======== Data supplied ========

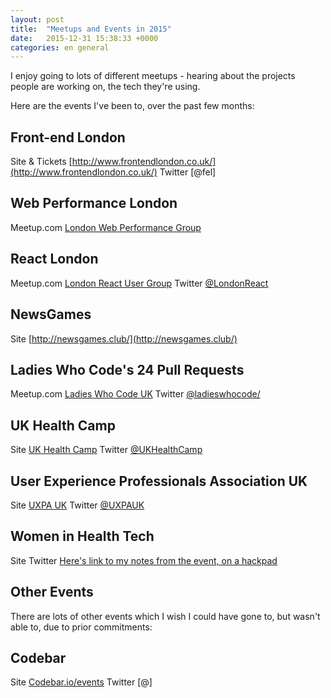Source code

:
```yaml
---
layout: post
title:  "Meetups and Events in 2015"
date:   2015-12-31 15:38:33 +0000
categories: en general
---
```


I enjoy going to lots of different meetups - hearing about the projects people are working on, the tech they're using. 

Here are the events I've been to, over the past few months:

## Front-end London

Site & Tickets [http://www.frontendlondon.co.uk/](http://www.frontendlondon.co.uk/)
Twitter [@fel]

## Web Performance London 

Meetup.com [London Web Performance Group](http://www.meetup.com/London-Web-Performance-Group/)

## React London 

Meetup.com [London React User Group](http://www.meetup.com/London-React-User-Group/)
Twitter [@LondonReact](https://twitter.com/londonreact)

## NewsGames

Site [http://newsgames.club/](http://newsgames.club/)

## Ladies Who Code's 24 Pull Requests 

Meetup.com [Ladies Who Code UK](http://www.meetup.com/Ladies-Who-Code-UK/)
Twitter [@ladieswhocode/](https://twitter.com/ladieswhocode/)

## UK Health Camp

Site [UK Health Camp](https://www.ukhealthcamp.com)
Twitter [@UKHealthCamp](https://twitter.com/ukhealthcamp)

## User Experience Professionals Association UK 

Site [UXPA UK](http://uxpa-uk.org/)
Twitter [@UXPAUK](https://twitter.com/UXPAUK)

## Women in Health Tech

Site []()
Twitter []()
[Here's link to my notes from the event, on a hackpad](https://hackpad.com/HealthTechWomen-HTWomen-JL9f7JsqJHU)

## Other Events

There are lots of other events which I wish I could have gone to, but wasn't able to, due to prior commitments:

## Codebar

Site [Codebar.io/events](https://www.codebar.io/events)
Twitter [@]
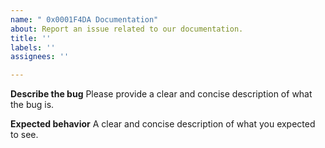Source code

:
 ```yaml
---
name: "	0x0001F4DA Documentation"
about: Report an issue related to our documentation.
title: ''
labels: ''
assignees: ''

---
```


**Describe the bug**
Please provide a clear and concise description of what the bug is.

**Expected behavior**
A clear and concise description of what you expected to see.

========
======== Data supplied ========

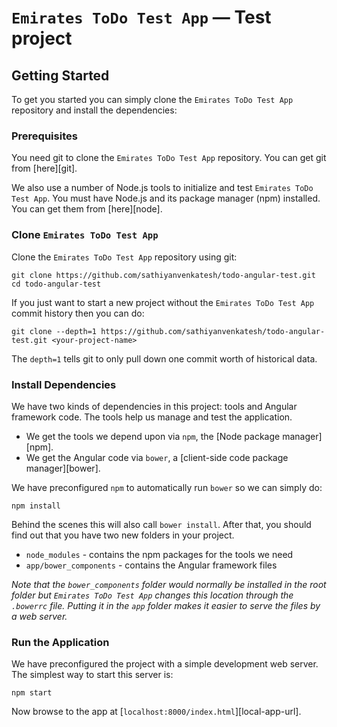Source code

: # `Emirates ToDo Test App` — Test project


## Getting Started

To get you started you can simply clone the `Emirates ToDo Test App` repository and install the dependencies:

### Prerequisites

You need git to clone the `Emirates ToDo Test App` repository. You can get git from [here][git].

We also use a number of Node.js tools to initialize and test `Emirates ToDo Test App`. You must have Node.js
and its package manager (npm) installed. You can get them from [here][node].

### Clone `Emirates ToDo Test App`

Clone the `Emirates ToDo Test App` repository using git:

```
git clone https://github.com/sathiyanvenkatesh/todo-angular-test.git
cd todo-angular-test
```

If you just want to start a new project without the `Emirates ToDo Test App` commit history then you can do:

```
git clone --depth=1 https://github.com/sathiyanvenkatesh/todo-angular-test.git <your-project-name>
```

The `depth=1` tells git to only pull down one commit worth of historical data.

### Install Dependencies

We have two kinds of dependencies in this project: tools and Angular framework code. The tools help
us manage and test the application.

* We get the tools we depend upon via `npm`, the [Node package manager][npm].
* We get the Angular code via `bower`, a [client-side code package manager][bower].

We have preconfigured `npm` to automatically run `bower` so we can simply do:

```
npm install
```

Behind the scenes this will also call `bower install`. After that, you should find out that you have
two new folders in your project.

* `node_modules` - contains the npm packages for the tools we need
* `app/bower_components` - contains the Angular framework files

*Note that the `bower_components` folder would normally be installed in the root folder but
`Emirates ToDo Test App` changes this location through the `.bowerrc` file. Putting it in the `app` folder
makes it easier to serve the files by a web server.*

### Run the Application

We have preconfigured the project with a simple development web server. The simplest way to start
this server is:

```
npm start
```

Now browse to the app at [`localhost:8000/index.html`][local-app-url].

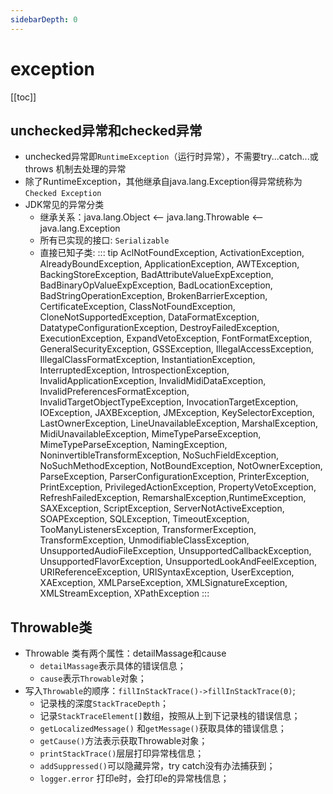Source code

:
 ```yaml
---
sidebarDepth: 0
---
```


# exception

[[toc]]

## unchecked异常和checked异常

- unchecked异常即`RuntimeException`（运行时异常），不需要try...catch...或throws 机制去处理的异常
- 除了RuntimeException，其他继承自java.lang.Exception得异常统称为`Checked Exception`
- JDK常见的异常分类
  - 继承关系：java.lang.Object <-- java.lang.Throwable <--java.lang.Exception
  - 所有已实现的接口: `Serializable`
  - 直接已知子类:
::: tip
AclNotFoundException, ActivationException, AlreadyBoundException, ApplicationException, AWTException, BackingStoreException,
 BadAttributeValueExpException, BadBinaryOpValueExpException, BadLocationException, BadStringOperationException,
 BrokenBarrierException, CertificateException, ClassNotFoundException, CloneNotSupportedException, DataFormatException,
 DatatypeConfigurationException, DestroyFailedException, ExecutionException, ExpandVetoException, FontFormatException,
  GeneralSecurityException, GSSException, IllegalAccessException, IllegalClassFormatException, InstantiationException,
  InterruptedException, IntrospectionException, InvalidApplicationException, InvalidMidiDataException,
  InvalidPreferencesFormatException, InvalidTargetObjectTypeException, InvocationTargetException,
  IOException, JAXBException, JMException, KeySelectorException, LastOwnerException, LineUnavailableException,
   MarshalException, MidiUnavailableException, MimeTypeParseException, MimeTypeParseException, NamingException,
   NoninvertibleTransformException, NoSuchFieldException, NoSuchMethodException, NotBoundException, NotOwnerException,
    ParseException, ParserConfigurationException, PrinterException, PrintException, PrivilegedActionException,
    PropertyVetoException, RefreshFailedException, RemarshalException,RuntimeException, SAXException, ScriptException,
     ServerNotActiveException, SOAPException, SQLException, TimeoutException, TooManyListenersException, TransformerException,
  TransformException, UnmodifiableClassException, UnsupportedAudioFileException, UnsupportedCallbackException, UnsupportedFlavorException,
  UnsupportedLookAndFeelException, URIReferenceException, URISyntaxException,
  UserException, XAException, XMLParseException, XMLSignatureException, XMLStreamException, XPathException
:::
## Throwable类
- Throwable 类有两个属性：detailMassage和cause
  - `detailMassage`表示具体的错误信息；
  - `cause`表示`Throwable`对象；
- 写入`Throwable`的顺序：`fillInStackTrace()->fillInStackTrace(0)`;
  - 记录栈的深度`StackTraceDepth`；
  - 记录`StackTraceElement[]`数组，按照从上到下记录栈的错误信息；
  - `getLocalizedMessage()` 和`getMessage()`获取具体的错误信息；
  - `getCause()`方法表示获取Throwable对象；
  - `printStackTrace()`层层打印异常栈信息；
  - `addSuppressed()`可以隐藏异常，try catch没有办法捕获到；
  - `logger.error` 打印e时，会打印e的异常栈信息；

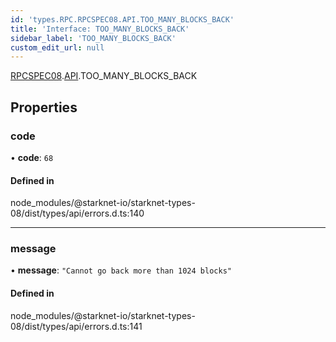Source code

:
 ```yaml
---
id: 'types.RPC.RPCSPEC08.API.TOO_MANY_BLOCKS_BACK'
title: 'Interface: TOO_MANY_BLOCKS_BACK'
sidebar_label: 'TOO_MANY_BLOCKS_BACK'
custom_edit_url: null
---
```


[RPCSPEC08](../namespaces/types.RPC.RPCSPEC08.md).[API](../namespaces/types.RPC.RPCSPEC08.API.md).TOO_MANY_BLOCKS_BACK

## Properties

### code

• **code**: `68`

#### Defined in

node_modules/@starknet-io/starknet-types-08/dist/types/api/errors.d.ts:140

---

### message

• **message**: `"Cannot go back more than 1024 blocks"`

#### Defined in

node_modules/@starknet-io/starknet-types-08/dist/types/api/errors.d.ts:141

========

▶ Task goal
Your task is to retype the entries verbatim, starting with the line that holds "## Getting Started" and stopping after the line that holds "We have preconfigured the".

▶ Task response
## Getting Started

To get you started you can simply clone the `Emirates ToDo Test App` repository and install the dependencies:

### Prerequisites

You need git to clone the `Emirates ToDo Test App` repository. You can get git from [here][git].

We also use a number of Node.js tools to initialize and test `Emirates ToDo Test App`. You must have Node.js
and its package manager (npm) installed. You can get them from [here][node].

### Clone `Emirates ToDo Test App`

Clone the `Emirates ToDo Test App` repository using git:

```
git clone https://github.com/sathiyanvenkatesh/todo-angular-test.git
cd todo-angular-test
```

If you just want to start a new project without the `Emirates ToDo Test App` commit history then you can do:

```
git clone --depth=1 https://github.com/sathiyanvenkatesh/todo-angular-test.git <your-project-name>
```

The `depth=1` tells git to only pull down one commit worth of historical data.

### Install Dependencies

We have two kinds of dependencies in this project: tools and Angular framework code. The tools help
us manage and test the application.

* We get the tools we depend upon via `npm`, the [Node package manager][npm].
* We get the Angular code via `bower`, a [client-side code package manager][bower].

We have preconfigured `npm` to automatically run `bower` so we can simply do:

```
npm install
```

Behind the scenes this will also call `bower install`. After that, you should find out that you have
two new folders in your project.

* `node_modules` - contains the npm packages for the tools we need
* `app/bower_components` - contains the Angular framework files

*Note that the `bower_components` folder would normally be installed in the root folder but
`Emirates ToDo Test App` changes this location through the `.bowerrc` file. Putting it in the `app` folder
makes it easier to serve the files by a web server.*

### Run the Application

We have preconfigured the project with a simple development web server. The simplest way to start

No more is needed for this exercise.